Sep 6, 2023    The Reverend Lisa Saunders

Yesterday I rode my bicycle through several neighborhoods on a route I have taken numerous times. But apparently, never on a Tuesday. I would have remembered.


Tuesday is trash day for two of the neighborhoods, and no matter which way I turned, I kept finding myself riding smack dab behind a garbage truck. There is no escaping the aroma when in the wake of a garbage truck.


It got me thinking about wakes. The aroma, the trail, the detritus, the good, the bad, and the ugly we leave behind us. “Who was that masked man?” folks would say in the wake of the Lone Ranger. As we walk through our day (even our kitchen!), what is it like to be in our own wake? How do we make people feel?
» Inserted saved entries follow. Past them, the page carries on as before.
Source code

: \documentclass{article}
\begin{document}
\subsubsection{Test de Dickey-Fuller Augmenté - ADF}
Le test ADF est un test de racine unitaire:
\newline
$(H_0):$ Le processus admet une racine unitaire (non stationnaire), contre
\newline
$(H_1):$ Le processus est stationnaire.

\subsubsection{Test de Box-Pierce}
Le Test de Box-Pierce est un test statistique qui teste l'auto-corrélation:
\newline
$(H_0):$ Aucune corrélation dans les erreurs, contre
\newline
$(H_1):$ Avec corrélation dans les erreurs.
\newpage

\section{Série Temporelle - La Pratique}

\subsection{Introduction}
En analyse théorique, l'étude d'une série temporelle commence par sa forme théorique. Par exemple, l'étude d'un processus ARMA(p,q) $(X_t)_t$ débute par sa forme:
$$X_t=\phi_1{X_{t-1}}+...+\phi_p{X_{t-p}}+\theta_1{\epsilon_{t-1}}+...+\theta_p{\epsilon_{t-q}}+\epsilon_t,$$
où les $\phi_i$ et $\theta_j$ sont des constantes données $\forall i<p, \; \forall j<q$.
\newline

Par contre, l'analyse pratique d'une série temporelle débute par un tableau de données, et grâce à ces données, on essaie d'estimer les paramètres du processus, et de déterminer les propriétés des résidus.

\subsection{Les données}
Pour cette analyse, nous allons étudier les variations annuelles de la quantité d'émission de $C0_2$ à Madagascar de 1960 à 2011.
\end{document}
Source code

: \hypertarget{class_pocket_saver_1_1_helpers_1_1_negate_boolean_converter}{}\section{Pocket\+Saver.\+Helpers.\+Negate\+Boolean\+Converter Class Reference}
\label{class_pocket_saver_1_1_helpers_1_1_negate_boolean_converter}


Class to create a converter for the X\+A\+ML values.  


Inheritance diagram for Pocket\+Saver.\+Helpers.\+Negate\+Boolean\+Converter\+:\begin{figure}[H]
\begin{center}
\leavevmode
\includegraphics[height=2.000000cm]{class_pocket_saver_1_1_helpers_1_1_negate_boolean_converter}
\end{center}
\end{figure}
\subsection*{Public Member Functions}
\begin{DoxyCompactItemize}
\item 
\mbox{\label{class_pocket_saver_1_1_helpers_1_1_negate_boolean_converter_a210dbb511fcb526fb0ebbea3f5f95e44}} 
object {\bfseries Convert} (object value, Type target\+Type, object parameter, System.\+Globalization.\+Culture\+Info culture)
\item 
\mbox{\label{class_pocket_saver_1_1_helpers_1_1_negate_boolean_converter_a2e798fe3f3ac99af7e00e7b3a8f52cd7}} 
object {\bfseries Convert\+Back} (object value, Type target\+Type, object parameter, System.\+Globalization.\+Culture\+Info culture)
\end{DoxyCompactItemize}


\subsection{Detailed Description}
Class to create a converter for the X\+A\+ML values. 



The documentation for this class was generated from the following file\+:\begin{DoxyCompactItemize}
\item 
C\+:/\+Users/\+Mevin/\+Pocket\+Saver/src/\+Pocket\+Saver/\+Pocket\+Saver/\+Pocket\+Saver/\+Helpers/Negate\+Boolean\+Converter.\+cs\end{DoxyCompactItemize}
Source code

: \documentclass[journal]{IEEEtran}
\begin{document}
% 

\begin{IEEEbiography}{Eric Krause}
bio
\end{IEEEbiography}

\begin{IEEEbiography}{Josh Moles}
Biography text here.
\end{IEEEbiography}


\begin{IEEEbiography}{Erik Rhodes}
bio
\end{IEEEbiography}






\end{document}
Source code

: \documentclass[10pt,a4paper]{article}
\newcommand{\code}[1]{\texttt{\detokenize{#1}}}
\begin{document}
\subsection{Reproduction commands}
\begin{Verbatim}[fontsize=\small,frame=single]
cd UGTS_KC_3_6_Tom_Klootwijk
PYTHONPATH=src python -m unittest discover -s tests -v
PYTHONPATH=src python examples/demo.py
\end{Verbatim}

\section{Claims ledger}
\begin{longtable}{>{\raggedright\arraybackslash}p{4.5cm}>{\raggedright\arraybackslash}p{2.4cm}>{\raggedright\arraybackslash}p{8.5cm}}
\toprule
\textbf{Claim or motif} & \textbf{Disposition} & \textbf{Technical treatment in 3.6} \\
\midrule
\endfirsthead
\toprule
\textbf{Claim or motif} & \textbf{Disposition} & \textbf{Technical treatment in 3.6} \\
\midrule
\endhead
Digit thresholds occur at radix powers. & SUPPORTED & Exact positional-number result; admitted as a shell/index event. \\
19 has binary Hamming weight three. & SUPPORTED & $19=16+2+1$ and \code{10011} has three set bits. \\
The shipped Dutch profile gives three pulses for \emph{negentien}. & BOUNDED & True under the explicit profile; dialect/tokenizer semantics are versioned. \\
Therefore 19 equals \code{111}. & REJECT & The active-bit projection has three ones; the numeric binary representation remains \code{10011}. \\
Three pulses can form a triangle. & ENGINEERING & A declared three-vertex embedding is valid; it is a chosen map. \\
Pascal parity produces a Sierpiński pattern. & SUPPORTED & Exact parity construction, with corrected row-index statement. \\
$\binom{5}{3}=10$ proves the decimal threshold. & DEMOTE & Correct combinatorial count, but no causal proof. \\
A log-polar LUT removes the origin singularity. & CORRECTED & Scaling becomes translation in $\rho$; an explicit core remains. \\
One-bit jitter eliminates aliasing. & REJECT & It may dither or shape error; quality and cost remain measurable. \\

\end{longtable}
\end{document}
Do we create more problems than we solve?  


I was a Girl Scout, and the scouts have a motto that challenges us to “leave a place better than we found it.” It is still a good challenge, and I am embarrassed by, not just how often I have failed, but how infrequently I even gave it a consideration.  


From birth to death, we leave a wake. The poet William Wordsworth (could there be a better last name for a poet?), wrote that at our birth, we enter the world not “in utter nakedness, but trailing clouds of glory do we come from God, who is our home.”  


If we arrive in this world still wrapped in glory, we tend to leave it caught up in a fog. As we age, we are asked what we want to be our legacy. This time I think of the poet who wrote the 23rd psalm. It closes with “Surely goodness and mercy shall follow me all the days of my life…” What confidence the psalmist has about his or her wake! Imagine if we all trailed goodness and mercy behind us in our wake! 


The best part about goodness and mercy is that anyone can offer them. They don’t require special training. We all strengthen or diminish the life around us. Even the wake of a garbage truck leaves behind a tidier, less burdened, and sweeter smelling tomorrow.